The rate of MRSA surveillance cultures exceeded 90% once the bundle was implemented. Compared to historical controls, the rate of healthcare-associated MRSA infections decreased from 1.64 to 0.62 infections per 1000 patient days (p <0.001) in the ICUs and from 0.47 to 0.26 infections per 1000 patient days in non ICU settings (p<0.001). The incidence of healthcare-associated MRSA infections over time is nicely graphically displayed – it’s clear from the persistent reduction over more than 2 years after the intervention, that Hawthorne effect does not explain these results. Internal validity also seems supported by subgroup analyses which show reductions in all types of MRSA infections. The VA system investigators should be congratulated for carrying out research of this magnitude.
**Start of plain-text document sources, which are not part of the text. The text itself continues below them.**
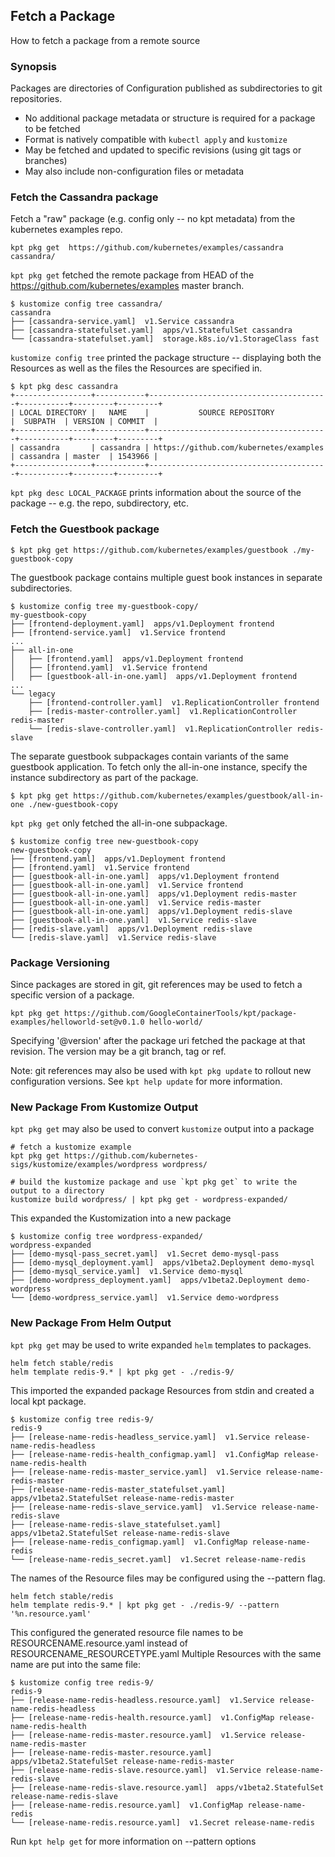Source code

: ## Fetch a Package

How to fetch a package from a remote source

### Synopsis

Packages are directories of Configuration published as subdirectories to git repositories.

- No additional package metadata or structure is required for a package to be fetched
- Format is natively compatible with `kubectl apply` and `kustomize`
- May be fetched and updated to specific revisions (using git tags or branches)
- May also include non-configuration files or metadata

### Fetch the Cassandra package

  Fetch a "raw" package (e.g. config only -- no kpt metadata) from the kubernetes examples repo.

	kpt pkg get  https://github.com/kubernetes/examples/cassandra cassandra/

  `kpt pkg get` fetched the remote package from HEAD of the
  https://github.com/kubernetes/examples master branch.

	$ kustomize config tree cassandra/
	cassandra
	├── [cassandra-service.yaml]  v1.Service cassandra
	├── [cassandra-statefulset.yaml]  apps/v1.StatefulSet cassandra
	└── [cassandra-statefulset.yaml]  storage.k8s.io/v1.StorageClass fast
	
  `kustomize config tree` printed the package structure -- displaying both the Resources as well as the
  files the Resources are specified in.

	$ kpt pkg desc cassandra
	+-----------------+-----------+----------------------------------------+-----------+---------+---------+
	| LOCAL DIRECTORY |   NAME    |           SOURCE REPOSITORY            |  SUBPATH  | VERSION | COMMIT  |
	+-----------------+-----------+----------------------------------------+-----------+---------+---------+
	| cassandra       | cassandra | https://github.com/kubernetes/examples | cassandra | master  | 1543966 |
	+-----------------+-----------+----------------------------------------+-----------+---------+---------+

  `kpt pkg desc LOCAL_PACKAGE` prints information about the source of the package -- e.g. 
  the repo, subdirectory, etc.

### Fetch the Guestbook package

	$ kpt pkg get https://github.com/kubernetes/examples/guestbook ./my-guestbook-copy

  The guestbook package contains multiple guest book instances in separate
  subdirectories.

	$ kustomize config tree my-guestbook-copy/
	my-guestbook-copy
	├── [frontend-deployment.yaml]  apps/v1.Deployment frontend
	├── [frontend-service.yaml]  v1.Service frontend
    ...
	├── all-in-one
	│   ├── [frontend.yaml]  apps/v1.Deployment frontend
	│   ├── [frontend.yaml]  v1.Service frontend
	│   ├── [guestbook-all-in-one.yaml]  apps/v1.Deployment frontend
    ...
	└── legacy
		├── [frontend-controller.yaml]  v1.ReplicationController frontend
		├── [redis-master-controller.yaml]  v1.ReplicationController redis-master
		└── [redis-slave-controller.yaml]  v1.ReplicationController redis-slave

  The separate guestbook subpackages contain variants of the same guestbook application.
  To fetch only the all-in-one instance, specify the instance subdirectory as
  part of the package.

	$ kpt pkg get https://github.com/kubernetes/examples/guestbook/all-in-one ./new-guestbook-copy

  `kpt pkg get` only fetched the all-in-one subpackage.

	$ kustomize config tree new-guestbook-copy
	new-guestbook-copy
	├── [frontend.yaml]  apps/v1.Deployment frontend
	├── [frontend.yaml]  v1.Service frontend
	├── [guestbook-all-in-one.yaml]  apps/v1.Deployment frontend
	├── [guestbook-all-in-one.yaml]  v1.Service frontend
	├── [guestbook-all-in-one.yaml]  apps/v1.Deployment redis-master
	├── [guestbook-all-in-one.yaml]  v1.Service redis-master
	├── [guestbook-all-in-one.yaml]  apps/v1.Deployment redis-slave
	├── [guestbook-all-in-one.yaml]  v1.Service redis-slave
	├── [redis-slave.yaml]  apps/v1.Deployment redis-slave
	└── [redis-slave.yaml]  v1.Service redis-slave

### Package Versioning

  Since packages are stored in git, git references may be used to fetch a specific version
  of a package.

	kpt pkg get https://github.com/GoogleContainerTools/kpt/package-examples/helloworld-set@v0.1.0 hello-world/

  Specifying '@version' after the package uri fetched the package at that revision.
  The version may be a git branch, tag or ref.
  
  Note: git references may also be used with `kpt pkg update` to rollout new configuration versions.
  See `kpt help update` for more information.

### New Package From Kustomize Output

  `kpt pkg get` may also be used to convert `kustomize` output into a package

    # fetch a kustomize example
	kpt pkg get https://github.com/kubernetes-sigs/kustomize/examples/wordpress wordpress/
	
	# build the kustomize package and use `kpt pkg get` to write the output to a directory
	kustomize build wordpress/ | kpt pkg get - wordpress-expanded/

  This expanded the Kustomization into a new package

	$ kustomize config tree wordpress-expanded/
	wordpress-expanded
	├── [demo-mysql-pass_secret.yaml]  v1.Secret demo-mysql-pass
	├── [demo-mysql_deployment.yaml]  apps/v1beta2.Deployment demo-mysql
	├── [demo-mysql_service.yaml]  v1.Service demo-mysql
	├── [demo-wordpress_deployment.yaml]  apps/v1beta2.Deployment demo-wordpress
	└── [demo-wordpress_service.yaml]  v1.Service demo-wordpress

### New Package From Helm Output

  `kpt pkg get` may be used to write expanded `helm` templates to packages.

	helm fetch stable/redis
	helm template redis-9.* | kpt pkg get - ./redis-9/

  This imported the expanded package Resources from stdin and created a local kpt package.

	$ kustomize config tree redis-9/
	redis-9
	├── [release-name-redis-headless_service.yaml]  v1.Service release-name-redis-headless
	├── [release-name-redis-health_configmap.yaml]  v1.ConfigMap release-name-redis-health
	├── [release-name-redis-master_service.yaml]  v1.Service release-name-redis-master
	├── [release-name-redis-master_statefulset.yaml]  apps/v1beta2.StatefulSet release-name-redis-master
	├── [release-name-redis-slave_service.yaml]  v1.Service release-name-redis-slave
	├── [release-name-redis-slave_statefulset.yaml]  apps/v1beta2.StatefulSet release-name-redis-slave
	├── [release-name-redis_configmap.yaml]  v1.ConfigMap release-name-redis
	└── [release-name-redis_secret.yaml]  v1.Secret release-name-redis

  The names of the Resource files may be configured using the --pattern flag.

	helm fetch stable/redis
	helm template redis-9.* | kpt pkg get - ./redis-9/ --pattern '%n.resource.yaml'
	
  This configured the generated resource file names to be RESOURCENAME.resource.yaml
  instead of RESOURCENAME_RESOURCETYPE.yaml
  Multiple Resources with the same name are put into the same file:

	$ kustomize config tree redis-9/
	redis-9
	├── [release-name-redis-headless.resource.yaml]  v1.Service release-name-redis-headless
	├── [release-name-redis-health.resource.yaml]  v1.ConfigMap release-name-redis-health
	├── [release-name-redis-master.resource.yaml]  v1.Service release-name-redis-master
	├── [release-name-redis-master.resource.yaml]  apps/v1beta2.StatefulSet release-name-redis-master
	├── [release-name-redis-slave.resource.yaml]  v1.Service release-name-redis-slave
	├── [release-name-redis-slave.resource.yaml]  apps/v1beta2.StatefulSet release-name-redis-slave
	├── [release-name-redis.resource.yaml]  v1.ConfigMap release-name-redis
	└── [release-name-redis.resource.yaml]  v1.Secret release-name-redis
	
 Run `kpt help get` for more information on --pattern options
However, the design of this study is essentially observational. It’s extremely large sample size does not compensate for the potential bias introduced by the use of historical controls. Many other factors, besides those in the intervention bundle, might have reduced infection and colonization rates over the years the study was performed. Possibilities include improved barrier precautions during central line placement, improved processes to prevent ventilator associated pneumonia, even changes in the epidemiology of the involved organisms. The method by which the diagnosis of MRSA infections was determined was not adequately explained, and may have introduced detection bias. The diagnosis seems to have been made by the same clinicians and nurses who were being held responsible for preventing spread of the organisms. This situation might lead to biased reporting of MRSA infections. There were several months during the study in which not a single MRSA central line infection was reported at any VA in the nation. This is a flaw that was avoided in the previous study by including any new case of MRSA in the outcome variable, without attempting to distinguish infections from colonization. Although not reported in the manuscript, the standardized mortality rate of the VA ICUs did not decrease during the intervention period (Robbins RA, personal communication) despite hospital acquired infections with MRSA being a major cause of hospital mortality (1).
The situation in which randomized and non-randomized studies have examined the same research questions has recurred in the medical literature. Correlation is good in many cases, but nonrandomized trials are statistically more likely to demonstrate greater treatment effect (2). Many well-recognized international consensus groups have agreed that randomized controlled trial(s) are required for high level evidence based practice. It is my opinion that historically-controlled studies should be used only to generate hypotheses. They do not have the inherent internal validity to allow firm conclusions, and they should certainly not form the basis of healthcare policy.
On a personal note, I try to do my best to practice very careful infection control hygiene. But I find it very difficult to be 100% compliant with strict contact precautions under all circumstances in the ICU, and this is part of human nature that will likely continue to degrade the effectiveness of infection control, even in highly motivated groups of clinicians.